Habits are made up of four things: a cue, a routine, a reward, and an underlying craving.4 A cue is something in the environment that triggers the behavior, the routine is the action, the reward is the positive outcome, and inner cravings are the motivation.

Let’s say you want to start exercising habitually. We’ll assume you want to shave off a few pounds because you don’t like how you look in the mirror. A better self-perception is your underlying craving. Next, to create the new habit, you follow a cue-routine-reward cycle. First, you set up a recurring reminder in your calendar (cue) and then go to the health club every time you schedule it (routine). After the first few workouts you'll start to notice newly toned muscles (reward). It may be difficult to repeat the cue-routine-reward cycle, but if you stay disciplined and patient, your brain rewires itself. Pretty soon, exercising regularly will be automatic. Simple enough.

The problem is that old habits are notoriously stubborn. This is because our brains always take the path of least resistance. Having been more efficiently converted and stored in the subconscious, habits become easier for the brain to recall and execute. Once neurons have been wired together during the learning process, the connections become permanent, so the brain must now expend more energy to substitute a new habit. Conscious repetition causes neural connections to strengthen, forcing the subconscious brain to eventually choose the new wiring over the old. If repetition is lacking, the brain simply defaults to the old reflexes. That’s why reinforcement is so important for creating habits and why change is so difficult. The more entrenched our behaviors, the harder and more frequently our brains must work to replace them.

Making Product Usage Habitual

You should view software adoption within the context of changing habits. Upon subscribing to your service, customers are essentially trying to replace one behavior with another, such as using your online database rather than an Excel spreadsheet to track their information. Your customers’ brains are wired to repeat their former behaviors, so the key to success is to be patient and vigilant, while smoothing their path to change. The following six tips can help:

1. Promote the Motivation—People ultimately change their behaviors because they are inspired to do so. In cases where a department head makes the software purchase decision, it is likely that many users won’t feel personally connected to the motivation behind it. Be sure to repeatedly reinforce your benefits with all users. Cultivate their desire to adopt new habits, such as explaining how the new software saves them significant time and effort.

2. Chunk Large Processes into Small Cue-Routine-Reward Cycles—Any process can be reduced to a series of repeatable steps, and stringing together smaller routines allows the brain to learn, adapt, and reuse skills more efficiently. Running a new financial system is a daunting task, but “paying a bill,” “reconciling a bank statement,” and “running a month-end report” are more accessible and easier for the brain to make into habit.

3. Implement Recurring Cues—Recall that every habit needs a sensory cue to initiate the autonomic behavior. You can provide simple triggers through e-mail reminders with embedded links to start transactions.
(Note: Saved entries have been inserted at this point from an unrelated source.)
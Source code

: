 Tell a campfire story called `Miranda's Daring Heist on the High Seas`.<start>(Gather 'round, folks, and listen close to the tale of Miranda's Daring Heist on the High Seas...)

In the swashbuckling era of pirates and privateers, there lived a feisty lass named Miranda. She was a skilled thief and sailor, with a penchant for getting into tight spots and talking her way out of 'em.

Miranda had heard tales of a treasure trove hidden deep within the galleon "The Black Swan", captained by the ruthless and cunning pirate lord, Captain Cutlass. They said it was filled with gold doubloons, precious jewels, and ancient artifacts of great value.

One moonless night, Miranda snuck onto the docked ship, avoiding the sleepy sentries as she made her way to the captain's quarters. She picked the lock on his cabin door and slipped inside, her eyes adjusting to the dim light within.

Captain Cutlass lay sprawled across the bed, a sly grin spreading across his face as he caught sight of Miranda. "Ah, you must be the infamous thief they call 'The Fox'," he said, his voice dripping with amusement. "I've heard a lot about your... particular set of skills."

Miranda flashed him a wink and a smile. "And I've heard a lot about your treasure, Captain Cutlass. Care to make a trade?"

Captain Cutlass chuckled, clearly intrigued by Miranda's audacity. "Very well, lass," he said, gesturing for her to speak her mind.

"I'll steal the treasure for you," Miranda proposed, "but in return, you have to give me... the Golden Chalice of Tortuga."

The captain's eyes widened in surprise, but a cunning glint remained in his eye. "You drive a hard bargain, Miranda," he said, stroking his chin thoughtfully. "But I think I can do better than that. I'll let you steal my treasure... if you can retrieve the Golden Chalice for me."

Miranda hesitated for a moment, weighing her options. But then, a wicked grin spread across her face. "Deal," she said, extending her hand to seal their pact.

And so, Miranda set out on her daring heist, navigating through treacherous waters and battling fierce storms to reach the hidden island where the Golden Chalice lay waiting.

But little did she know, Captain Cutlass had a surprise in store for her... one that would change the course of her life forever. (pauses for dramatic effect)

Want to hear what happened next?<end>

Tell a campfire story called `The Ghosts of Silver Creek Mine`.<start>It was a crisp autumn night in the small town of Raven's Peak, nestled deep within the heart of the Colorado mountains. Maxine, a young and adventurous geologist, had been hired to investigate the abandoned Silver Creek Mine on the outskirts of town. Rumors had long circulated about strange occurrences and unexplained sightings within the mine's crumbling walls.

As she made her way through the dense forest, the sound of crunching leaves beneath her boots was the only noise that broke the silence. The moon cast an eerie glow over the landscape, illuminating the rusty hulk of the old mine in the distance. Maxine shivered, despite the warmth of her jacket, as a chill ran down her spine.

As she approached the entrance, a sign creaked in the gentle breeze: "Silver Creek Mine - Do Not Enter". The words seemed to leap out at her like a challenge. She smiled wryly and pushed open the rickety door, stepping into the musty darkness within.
For example, Facebook and LinkedIn constantly send updates to revisit their website and reconnect with friends, family, and business associates. If you identify and map the routines involved in using your product, you can associate a cue to enact each step.

4. Reward Frequently— Don’t leave progressive adoption to chance.  It is essential to track, display, and reward it at every turn. Recognize customer successes via web pages or e-mails when new users accomplish milestones. Note their “moments of proof,” drawing attention to the improvements that using your software yields. Be sure to recognize both initial and repeat successes to promote habit formation.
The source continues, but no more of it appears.